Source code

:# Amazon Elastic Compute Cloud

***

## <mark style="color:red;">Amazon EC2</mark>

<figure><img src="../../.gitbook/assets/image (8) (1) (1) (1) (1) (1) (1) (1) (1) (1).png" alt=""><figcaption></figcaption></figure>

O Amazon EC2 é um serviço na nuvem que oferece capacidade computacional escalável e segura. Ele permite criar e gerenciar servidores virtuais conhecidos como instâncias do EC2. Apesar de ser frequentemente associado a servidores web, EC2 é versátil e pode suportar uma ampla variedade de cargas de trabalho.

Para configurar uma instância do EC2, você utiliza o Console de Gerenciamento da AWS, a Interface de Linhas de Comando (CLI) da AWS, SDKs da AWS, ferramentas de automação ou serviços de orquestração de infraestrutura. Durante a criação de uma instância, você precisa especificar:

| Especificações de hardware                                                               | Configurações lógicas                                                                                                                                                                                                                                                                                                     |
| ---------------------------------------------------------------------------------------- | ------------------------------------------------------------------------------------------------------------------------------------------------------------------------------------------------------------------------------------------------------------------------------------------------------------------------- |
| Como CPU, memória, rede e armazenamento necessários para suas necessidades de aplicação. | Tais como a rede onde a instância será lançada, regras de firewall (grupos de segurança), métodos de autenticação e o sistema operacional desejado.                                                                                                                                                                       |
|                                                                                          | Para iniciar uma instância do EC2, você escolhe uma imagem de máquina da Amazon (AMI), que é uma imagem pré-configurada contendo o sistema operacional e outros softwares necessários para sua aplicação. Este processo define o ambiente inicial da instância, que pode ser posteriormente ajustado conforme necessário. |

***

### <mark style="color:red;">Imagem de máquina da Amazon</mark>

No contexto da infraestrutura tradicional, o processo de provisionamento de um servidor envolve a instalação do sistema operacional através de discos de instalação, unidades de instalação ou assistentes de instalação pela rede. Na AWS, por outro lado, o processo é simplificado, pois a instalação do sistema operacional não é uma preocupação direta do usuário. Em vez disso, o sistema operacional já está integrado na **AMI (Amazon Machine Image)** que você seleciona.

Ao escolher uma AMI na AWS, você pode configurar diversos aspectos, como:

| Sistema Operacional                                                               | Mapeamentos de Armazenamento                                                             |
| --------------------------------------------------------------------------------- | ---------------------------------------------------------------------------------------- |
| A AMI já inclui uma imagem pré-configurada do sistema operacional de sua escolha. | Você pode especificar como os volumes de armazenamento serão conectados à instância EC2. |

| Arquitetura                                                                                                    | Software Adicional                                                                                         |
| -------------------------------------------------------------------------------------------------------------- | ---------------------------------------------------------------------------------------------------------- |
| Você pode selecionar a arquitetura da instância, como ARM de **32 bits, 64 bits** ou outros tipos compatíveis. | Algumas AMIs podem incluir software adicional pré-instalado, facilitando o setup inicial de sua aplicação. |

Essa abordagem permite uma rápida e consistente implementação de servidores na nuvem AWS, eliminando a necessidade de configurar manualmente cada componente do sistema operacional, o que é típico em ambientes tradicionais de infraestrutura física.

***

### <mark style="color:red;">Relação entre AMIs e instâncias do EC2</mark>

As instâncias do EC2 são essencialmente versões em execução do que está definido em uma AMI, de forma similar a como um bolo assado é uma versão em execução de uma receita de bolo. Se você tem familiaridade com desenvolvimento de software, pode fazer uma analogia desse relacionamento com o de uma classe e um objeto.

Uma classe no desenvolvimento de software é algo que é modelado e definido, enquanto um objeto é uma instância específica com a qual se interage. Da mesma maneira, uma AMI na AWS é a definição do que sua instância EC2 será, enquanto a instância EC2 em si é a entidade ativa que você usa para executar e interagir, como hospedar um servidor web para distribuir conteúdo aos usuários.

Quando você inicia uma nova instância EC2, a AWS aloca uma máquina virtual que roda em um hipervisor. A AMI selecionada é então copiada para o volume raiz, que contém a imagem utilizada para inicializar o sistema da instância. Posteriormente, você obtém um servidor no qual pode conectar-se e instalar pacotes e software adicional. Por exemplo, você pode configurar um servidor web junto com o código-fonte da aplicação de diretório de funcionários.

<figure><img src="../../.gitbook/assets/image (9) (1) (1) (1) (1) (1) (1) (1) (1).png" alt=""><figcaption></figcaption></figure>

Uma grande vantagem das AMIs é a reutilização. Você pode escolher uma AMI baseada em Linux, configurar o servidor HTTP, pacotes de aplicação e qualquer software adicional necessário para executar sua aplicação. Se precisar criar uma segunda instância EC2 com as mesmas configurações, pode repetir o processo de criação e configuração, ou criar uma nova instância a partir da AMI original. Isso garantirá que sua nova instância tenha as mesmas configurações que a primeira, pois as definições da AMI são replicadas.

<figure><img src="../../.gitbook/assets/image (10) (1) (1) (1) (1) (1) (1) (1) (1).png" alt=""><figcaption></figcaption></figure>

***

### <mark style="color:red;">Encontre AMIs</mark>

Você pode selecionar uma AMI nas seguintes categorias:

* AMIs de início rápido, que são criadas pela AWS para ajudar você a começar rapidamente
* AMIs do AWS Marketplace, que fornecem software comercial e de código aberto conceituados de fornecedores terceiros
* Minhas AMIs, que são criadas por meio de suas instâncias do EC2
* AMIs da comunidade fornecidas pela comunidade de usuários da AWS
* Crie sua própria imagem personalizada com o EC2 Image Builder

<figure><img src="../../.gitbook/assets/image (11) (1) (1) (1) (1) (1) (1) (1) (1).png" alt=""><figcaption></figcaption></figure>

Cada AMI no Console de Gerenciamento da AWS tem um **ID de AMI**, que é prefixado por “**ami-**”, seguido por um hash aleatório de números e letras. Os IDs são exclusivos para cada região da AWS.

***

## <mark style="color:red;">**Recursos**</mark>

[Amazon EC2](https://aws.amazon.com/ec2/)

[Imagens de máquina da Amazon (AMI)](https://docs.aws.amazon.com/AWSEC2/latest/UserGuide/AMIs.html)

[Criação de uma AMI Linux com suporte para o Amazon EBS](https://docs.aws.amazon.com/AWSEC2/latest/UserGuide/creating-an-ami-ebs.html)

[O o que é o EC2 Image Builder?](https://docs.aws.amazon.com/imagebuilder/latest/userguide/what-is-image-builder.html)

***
---
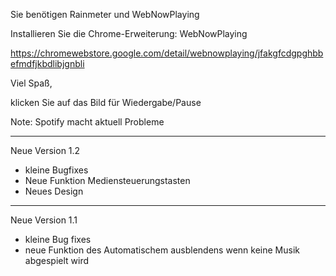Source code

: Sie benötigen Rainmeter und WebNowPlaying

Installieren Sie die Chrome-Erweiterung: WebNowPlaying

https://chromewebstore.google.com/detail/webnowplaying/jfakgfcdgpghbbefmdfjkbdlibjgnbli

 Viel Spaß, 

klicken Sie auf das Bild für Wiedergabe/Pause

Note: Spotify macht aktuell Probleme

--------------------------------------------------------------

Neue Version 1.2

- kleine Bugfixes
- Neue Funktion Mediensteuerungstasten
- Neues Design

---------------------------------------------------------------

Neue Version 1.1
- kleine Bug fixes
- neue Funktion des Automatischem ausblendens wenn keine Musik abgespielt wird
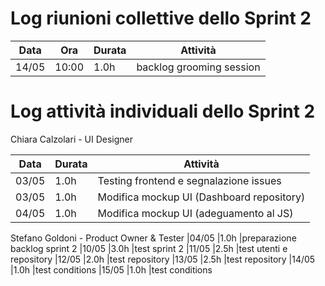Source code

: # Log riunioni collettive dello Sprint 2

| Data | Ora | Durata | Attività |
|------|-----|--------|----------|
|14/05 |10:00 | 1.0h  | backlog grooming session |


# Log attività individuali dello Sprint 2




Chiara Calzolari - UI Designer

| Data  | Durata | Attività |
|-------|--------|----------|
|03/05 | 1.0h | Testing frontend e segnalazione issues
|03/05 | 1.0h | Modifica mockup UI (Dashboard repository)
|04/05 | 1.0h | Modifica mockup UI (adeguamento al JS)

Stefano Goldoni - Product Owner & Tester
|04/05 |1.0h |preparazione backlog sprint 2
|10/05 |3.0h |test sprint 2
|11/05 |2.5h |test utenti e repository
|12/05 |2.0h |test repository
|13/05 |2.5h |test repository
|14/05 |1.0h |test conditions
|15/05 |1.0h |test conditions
==
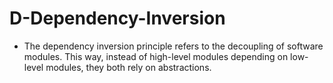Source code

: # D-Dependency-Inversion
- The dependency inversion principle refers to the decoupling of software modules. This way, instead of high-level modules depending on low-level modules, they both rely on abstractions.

## TASK TO CARRY OUT
Take the entries above and return only the lines from the one with "instância EC2. |" to the one with "As instâncias do EC2 são", both included, unchanged.

## TASK SOLUTION
| A AMI já inclui uma imagem pré-configurada do sistema operacional de sua escolha. | Você pode especificar como os volumes de armazenamento serão conectados à instância EC2. |

| Arquitetura                                                                                                    | Software Adicional                                                                                         |
| -------------------------------------------------------------------------------------------------------------- | ---------------------------------------------------------------------------------------------------------- |
| Você pode selecionar a arquitetura da instância, como ARM de **32 bits, 64 bits** ou outros tipos compatíveis. | Algumas AMIs podem incluir software adicional pré-instalado, facilitando o setup inicial de sua aplicação. |

Essa abordagem permite uma rápida e consistente implementação de servidores na nuvem AWS, eliminando a necessidade de configurar manualmente cada componente do sistema operacional, o que é típico em ambientes tradicionais de infraestrutura física.

***

### <mark style="color:red;">Relação entre AMIs e instâncias do EC2</mark>

As instâncias do EC2 são essencialmente versões em execução do que está definido em uma AMI, de forma similar a como um bolo assado é uma versão em execução de uma receita de bolo. Se você tem familiaridade com desenvolvimento de software, pode fazer uma analogia desse relacionamento com o de uma classe e um objeto.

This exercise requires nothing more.